In a case where it is determined that calibration is impossible, the control section 12 proceeds to Step S124, and performs a process of notifying the user that a repair is necessary.
In a case where it is determined that calibration is possible, at Step S131, the control section 12 calibrates the second estimation information P2. For example, the calibration of the second estimation information P2 may be calibration of second parameters used for derivation of the second estimation information P2 or may be determination of a transformation matrix for making information regarding the position and the posture about the display section 2 calculated as the second estimation information P2 closer to a true value.
For example, the following (Formula 3) and (Formula 4) are used for determining a transformation matrix, and making the second estimation information P2 closer to a true value.
Pos=P2·V2·Pose (Formula 3)
Pos=P2·V2′·V2·Pose (Formula 4)
Here, Pose2 in (Formula 3) represents the position and the posture of the steering wheel H in a three-dimensional World coordinate system. Specifically, Pose is an x coordinate, a y coordinate, and a z coordinate representing the position, and a rotation matrix, a quaternion (quaternion), or the like representing the posture.

V2 in (Formula 3) is a transformation matrix for transformation from the World coordinate system to a camera coordinate system of the second camera 101. The transformation matrix V2 represents the position and the posture of the steering wheel H as seen from the second camera 101, and is based on the second estimation information P2.
P2 in (Formula 3) is a transformation matrix for transformation from the camera coordinate system to the screen coordinate system of the left eye area 2a. The transformation matrix P is based on a positional relation between the second camera 101 and the left eye area 2a.
Pos in (Formula 3) represents the pixel position in the screen coordinate system of the left eye area 2a.
If the second estimation information P2 is correct, the user can visually recognize a state where the virtual object VOB is accurately superimposed on the steering wheel H by displaying the virtual object VOB at coordinates (Pos) in the screen coordinate system calculated according to (Formula 3).
However, as mentioned above, the second estimation information P2 is generated on the basis of second parameters which are treated as the target of the calibration since there is a deviation from a correct value due to various types of factor.
Accordingly, the arrangement position of the virtual object VOB in the screen coordinate system of the left eye area 2a needs to be optimized by performing calibration based on the first estimation information P1.
Specifically, the transformation matrix V2′ for transforming information regarding a position and a posture as the second estimation information P2 estimated on the basis of the second captured image G2 into information regarding a position and a posture as the first estimation information P1 estimated on the basis of the first captured image G1 is calculated. The transformation matrix V2′ is a determinant for eliminating an error of the second estimation information P2, and making it closer to a true value on the premise that the first estimation information P1 is correct.
It is possible to optimize the arrangement position of the virtual object VOB in the screen coordinate system of the left eye area 2a by using (Formula 4) including the transformation matrix V2′.
After the calibration of the second estimation information P2 is ended, at Step S113, the control section 12 performs a process of switching to the second mode.

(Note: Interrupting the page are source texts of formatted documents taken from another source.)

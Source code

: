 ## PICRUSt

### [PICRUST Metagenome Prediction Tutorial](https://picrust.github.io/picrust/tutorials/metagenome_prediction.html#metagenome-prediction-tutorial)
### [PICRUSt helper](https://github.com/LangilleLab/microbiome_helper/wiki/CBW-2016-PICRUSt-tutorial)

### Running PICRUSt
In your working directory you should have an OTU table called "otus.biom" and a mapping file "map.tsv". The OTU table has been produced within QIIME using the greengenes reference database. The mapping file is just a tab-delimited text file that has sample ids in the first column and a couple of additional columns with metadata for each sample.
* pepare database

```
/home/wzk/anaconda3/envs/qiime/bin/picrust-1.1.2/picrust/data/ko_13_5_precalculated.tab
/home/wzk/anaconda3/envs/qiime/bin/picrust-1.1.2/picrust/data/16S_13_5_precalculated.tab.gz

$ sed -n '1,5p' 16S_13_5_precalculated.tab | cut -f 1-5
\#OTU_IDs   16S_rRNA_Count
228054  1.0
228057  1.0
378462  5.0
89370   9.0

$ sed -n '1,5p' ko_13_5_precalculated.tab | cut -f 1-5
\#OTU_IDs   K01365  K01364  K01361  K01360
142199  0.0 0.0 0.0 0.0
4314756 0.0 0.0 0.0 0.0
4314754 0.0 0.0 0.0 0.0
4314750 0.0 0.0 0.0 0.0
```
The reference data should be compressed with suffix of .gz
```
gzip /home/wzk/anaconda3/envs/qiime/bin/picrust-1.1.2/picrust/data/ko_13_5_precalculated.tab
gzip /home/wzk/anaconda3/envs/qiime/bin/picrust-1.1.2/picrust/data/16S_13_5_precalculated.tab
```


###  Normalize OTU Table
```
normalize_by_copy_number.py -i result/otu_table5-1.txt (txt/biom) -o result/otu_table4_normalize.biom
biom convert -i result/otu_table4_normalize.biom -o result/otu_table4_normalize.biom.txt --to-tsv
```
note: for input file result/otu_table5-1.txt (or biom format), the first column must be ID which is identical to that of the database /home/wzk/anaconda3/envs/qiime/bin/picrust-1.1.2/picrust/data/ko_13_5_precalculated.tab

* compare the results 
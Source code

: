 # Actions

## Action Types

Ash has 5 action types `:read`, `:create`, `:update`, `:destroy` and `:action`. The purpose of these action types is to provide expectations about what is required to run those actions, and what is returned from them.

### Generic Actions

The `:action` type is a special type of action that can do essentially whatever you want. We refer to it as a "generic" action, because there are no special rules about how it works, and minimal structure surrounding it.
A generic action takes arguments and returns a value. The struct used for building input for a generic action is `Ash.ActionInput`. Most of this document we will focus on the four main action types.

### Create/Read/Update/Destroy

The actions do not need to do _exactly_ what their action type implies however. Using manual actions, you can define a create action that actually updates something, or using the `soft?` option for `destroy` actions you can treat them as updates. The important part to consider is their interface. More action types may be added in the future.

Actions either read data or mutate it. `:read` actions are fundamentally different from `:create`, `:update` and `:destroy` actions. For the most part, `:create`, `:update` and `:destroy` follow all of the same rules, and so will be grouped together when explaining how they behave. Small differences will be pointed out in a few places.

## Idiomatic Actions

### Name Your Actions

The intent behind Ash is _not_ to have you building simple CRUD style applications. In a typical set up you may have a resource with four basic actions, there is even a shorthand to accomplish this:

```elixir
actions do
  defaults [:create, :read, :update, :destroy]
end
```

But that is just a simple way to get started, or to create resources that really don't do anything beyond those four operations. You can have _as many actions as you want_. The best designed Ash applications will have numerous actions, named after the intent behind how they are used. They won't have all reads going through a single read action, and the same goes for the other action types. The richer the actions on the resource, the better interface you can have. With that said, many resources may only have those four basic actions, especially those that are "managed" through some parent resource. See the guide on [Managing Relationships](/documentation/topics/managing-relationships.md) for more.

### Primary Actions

Thereby, superimposition display of the virtual object VOB and the like can be performed on the basis of the second estimation information P2 optimized by using the transformation matrix V2′.
8. Third Embodiment

In a third embodiment, instead of treating the first estimation information P1 and the second estimation information P2 as information representing the correct position and posture, third estimation information P3 which is a result of estimation of the position and the posture about the display section 2 is calculated by using both the types of estimation information, and a virtual object VOB is superimposition-displayed on the basis of the third estimation information P3.
A specific explanation is given with reference to FIG. 15.
The position of the steering wheel H is identified by using first estimation information P1 which represents a position and a posture of the display section 2 estimated on the basis of a first captured image G1, and a virtual object VOB3 imitating the steering wheel H is arranged at the position.
In addition, the position of the steering wheel H is identified by using second estimation information P2 which represents a position and a posture of the display section 2 estimated on the basis of a second captured image G2, and a virtual object VOB4 imitating the steering wheel H is arranged at the position.
At this time, if there are deviations of the first estimation information P1 and the second estimation information P2 from a true value representing the position of the steering wheel H, the user who has the HMD 1 on visually recognizes a state like the one in FIG. 15.
In this case, the position of the steering wheel H cannot be identified accurately no matter whether the first estimation information P1 is used or the second estimation information P2 is used, and the virtual objects VOB cannot be superimposed accurately on the steering wheel H.
Note that, for ease of understanding, FIG. 15 depicts differences between the virtual objects VOB and the steering wheel H larger than they actually are.
Then, third estimation information P3 is generated on the basis of the first estimation information P1 and the second estimation information P2. For example, an intermediate position between the position and the posture the display section 2 as the first estimation information P1 and the position and the posture of the display section 2 as the second estimation information P2 is defined as the third estimation information P3 about the position and the posture of the display section 2. Then, the position of the steering wheel H is identified by using the third estimation information P3, and a virtual object VOB5 is displayed at the position. An example is depicted in FIG. 16.
As depicted in the figure, the virtual object VOB5 is superimposed such that it substantially overlaps the actual steering wheel H.
In a case where first estimation information P1 and second estimation information P2 are very different from a true value in this manner, third estimation information P3 may be generated by using the first estimation information P1 and the second estimation information P2, and the display position of a virtual object VOB may be decided on the basis of the third estimation information P3.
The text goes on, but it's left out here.